- [How to complete this task]
Below is a listing; restate from it, character for character, the lines beginning at the line holding "To See The Email" and ending at the line holding "Keep sakai translations up to date.", both included.

****

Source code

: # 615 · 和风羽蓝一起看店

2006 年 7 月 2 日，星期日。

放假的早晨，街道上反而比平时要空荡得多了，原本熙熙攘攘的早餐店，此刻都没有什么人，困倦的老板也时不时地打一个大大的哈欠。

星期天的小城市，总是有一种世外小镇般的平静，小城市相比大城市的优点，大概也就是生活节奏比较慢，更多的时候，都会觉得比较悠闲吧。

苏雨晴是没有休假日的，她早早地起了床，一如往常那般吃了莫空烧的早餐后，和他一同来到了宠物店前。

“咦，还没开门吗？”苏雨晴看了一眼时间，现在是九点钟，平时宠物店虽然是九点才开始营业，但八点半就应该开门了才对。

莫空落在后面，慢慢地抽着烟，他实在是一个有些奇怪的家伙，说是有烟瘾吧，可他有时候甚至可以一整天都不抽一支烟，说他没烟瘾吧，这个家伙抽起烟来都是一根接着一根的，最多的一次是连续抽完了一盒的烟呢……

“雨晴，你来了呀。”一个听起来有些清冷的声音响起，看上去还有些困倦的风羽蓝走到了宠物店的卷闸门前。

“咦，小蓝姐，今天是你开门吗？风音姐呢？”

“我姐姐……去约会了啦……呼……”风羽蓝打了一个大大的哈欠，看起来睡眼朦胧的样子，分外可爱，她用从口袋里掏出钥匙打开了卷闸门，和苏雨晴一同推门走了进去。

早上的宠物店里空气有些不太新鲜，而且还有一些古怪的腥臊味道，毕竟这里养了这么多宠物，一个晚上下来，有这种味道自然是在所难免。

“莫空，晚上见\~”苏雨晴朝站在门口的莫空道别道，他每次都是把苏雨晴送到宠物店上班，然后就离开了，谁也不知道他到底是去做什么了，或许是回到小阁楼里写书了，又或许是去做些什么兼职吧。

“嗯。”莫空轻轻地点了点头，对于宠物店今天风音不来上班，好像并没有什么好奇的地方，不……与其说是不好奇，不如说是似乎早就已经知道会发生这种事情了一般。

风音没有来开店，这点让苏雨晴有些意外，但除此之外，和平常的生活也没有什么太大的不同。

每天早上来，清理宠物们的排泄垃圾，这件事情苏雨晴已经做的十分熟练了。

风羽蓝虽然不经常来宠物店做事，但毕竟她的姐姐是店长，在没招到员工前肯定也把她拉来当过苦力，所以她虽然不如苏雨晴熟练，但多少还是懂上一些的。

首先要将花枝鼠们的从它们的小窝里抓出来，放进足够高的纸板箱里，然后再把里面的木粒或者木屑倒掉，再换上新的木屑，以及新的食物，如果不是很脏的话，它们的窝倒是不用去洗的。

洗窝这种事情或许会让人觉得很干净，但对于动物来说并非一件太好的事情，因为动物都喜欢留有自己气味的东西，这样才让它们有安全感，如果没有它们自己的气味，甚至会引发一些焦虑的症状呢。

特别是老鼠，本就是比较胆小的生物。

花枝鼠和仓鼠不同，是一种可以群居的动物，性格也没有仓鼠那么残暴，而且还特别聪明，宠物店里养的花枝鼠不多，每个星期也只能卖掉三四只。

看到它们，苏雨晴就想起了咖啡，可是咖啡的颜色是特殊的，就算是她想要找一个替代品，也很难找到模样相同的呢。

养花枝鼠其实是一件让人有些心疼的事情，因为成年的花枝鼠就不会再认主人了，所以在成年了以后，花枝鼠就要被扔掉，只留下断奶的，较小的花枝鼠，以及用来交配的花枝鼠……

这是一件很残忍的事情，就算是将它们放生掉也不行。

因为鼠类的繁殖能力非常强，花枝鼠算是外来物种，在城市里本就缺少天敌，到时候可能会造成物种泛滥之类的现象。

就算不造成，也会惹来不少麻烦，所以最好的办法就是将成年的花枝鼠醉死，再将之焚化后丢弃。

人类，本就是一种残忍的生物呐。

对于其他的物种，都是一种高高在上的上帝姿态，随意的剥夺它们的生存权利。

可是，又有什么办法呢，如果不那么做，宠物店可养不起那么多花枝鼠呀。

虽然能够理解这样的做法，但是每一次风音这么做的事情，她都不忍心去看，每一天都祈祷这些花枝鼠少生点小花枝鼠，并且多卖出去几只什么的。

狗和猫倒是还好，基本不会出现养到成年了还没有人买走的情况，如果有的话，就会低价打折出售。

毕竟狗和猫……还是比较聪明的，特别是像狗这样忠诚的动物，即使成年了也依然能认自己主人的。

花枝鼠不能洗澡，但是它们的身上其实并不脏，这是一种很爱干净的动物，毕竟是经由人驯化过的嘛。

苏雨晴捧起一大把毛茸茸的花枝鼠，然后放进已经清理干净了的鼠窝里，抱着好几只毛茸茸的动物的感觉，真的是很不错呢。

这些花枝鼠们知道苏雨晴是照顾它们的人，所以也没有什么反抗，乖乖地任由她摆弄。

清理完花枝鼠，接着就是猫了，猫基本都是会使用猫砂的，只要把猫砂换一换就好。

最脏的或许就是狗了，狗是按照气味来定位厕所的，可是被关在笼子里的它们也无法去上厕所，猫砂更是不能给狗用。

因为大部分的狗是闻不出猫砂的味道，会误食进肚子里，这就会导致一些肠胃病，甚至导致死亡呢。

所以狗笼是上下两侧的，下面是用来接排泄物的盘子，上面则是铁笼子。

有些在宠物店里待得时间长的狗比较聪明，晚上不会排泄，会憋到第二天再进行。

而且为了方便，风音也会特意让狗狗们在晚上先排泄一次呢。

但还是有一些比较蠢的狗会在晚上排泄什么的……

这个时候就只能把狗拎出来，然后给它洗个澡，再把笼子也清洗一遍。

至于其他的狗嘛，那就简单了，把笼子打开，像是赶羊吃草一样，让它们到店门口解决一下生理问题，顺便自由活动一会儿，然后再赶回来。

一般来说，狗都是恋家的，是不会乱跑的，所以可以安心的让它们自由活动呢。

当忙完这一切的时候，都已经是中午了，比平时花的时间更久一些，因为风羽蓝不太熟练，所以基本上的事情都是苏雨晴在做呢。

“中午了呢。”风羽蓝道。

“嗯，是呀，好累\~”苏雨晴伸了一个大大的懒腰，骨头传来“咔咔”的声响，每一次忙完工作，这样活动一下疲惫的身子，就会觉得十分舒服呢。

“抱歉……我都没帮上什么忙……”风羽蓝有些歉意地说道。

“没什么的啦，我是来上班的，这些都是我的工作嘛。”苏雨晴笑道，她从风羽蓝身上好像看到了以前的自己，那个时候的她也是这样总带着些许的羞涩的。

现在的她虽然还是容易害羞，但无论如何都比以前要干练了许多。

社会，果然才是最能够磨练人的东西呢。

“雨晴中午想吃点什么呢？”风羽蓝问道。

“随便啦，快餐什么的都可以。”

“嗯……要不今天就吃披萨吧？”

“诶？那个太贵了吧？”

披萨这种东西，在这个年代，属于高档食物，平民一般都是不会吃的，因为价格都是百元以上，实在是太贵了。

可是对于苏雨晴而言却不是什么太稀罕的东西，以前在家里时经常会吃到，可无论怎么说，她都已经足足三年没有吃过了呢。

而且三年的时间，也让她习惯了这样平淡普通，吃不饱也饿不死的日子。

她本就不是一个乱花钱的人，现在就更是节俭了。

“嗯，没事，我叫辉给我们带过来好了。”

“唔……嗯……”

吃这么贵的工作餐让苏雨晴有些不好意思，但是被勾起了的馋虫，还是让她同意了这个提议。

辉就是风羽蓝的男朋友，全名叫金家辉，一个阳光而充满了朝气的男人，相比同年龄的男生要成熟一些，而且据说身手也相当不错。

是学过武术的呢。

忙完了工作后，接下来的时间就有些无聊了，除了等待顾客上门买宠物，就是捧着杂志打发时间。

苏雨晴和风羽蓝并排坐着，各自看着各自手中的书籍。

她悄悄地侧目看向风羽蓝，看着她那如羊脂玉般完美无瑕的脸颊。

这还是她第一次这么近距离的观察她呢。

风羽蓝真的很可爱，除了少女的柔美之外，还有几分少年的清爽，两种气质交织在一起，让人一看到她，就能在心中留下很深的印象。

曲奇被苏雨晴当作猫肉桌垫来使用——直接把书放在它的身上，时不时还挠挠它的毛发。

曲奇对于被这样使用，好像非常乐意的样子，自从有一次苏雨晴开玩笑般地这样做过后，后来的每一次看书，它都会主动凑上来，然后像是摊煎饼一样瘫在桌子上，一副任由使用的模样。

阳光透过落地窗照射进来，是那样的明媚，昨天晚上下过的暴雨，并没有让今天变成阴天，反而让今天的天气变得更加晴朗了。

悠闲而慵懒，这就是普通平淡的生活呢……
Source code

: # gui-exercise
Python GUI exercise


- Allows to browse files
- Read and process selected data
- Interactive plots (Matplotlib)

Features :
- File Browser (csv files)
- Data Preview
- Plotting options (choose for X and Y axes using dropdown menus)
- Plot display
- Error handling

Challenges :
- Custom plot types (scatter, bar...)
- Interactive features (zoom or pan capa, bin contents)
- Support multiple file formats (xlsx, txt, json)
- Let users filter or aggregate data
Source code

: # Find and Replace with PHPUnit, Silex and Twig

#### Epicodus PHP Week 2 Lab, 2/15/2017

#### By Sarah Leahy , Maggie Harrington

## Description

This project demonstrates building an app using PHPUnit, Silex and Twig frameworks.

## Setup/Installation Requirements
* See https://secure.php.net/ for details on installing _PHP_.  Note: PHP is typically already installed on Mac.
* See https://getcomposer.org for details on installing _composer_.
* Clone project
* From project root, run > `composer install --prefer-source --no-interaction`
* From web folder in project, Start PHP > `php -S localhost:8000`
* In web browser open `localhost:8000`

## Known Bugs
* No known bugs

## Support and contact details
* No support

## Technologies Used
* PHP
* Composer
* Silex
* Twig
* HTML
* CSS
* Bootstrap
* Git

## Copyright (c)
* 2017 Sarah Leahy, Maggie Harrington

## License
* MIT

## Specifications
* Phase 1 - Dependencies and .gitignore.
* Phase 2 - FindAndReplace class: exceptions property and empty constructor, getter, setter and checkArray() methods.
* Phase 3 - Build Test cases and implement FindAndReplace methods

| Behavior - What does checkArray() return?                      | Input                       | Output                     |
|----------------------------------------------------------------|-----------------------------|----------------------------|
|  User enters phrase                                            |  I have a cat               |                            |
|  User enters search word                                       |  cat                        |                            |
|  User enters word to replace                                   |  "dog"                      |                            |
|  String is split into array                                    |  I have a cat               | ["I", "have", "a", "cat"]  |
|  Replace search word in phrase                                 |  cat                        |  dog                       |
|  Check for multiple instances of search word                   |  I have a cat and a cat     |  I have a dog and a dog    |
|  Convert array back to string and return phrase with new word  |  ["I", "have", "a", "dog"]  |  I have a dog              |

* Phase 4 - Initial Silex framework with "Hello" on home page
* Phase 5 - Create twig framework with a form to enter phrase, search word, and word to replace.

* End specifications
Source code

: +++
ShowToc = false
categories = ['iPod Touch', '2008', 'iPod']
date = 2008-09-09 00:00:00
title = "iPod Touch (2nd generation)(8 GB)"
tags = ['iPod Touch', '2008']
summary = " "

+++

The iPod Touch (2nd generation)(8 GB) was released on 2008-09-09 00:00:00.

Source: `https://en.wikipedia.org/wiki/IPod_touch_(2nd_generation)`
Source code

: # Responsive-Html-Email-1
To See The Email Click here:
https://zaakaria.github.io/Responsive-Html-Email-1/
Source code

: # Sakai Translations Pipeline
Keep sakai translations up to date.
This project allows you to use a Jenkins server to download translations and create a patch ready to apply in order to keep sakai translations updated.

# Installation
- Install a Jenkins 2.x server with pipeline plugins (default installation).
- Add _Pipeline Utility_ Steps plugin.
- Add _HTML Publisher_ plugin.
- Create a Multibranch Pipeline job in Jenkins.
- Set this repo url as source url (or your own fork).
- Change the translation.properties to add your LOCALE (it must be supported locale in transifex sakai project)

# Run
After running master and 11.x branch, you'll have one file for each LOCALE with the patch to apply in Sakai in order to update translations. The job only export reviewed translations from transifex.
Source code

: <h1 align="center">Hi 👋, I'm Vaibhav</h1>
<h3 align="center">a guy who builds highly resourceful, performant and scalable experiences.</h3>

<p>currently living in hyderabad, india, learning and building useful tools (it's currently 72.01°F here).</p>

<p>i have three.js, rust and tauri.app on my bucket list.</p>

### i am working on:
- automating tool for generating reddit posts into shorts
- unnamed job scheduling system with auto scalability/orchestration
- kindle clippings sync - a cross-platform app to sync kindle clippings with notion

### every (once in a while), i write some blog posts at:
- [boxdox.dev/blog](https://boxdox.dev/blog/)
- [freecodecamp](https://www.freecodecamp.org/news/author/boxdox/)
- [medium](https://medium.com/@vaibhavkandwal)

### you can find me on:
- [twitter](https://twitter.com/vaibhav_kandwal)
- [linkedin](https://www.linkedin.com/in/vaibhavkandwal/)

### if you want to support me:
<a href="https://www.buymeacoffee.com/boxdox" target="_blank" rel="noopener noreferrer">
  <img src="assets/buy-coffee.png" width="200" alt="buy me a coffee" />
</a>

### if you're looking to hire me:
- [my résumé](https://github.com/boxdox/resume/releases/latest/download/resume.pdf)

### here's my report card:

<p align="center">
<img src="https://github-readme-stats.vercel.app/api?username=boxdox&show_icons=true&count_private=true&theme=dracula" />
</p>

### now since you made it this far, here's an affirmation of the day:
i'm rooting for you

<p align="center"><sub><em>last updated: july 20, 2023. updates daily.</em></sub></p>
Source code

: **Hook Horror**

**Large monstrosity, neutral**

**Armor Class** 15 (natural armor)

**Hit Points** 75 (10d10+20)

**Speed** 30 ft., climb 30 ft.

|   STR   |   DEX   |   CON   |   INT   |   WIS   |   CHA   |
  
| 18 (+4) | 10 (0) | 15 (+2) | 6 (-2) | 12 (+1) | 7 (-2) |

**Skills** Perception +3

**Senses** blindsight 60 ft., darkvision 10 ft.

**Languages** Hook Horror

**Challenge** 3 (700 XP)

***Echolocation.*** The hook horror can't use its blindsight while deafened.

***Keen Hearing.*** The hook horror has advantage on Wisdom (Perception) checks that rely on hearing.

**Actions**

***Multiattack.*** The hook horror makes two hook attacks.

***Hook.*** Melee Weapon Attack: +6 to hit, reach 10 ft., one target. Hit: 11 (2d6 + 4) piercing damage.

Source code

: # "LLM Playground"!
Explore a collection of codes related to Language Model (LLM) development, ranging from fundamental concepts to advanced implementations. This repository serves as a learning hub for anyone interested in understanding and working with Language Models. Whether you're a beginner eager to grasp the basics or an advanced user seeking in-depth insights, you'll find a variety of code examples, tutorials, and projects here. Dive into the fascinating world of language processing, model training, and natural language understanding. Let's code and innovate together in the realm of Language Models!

****

- [Response to this exercise]
To See The Email Click here:
https://zaakaria.github.io/Responsive-Html-Email-1/
Source code

: # Sakai Translations Pipeline
Keep sakai translations up to date.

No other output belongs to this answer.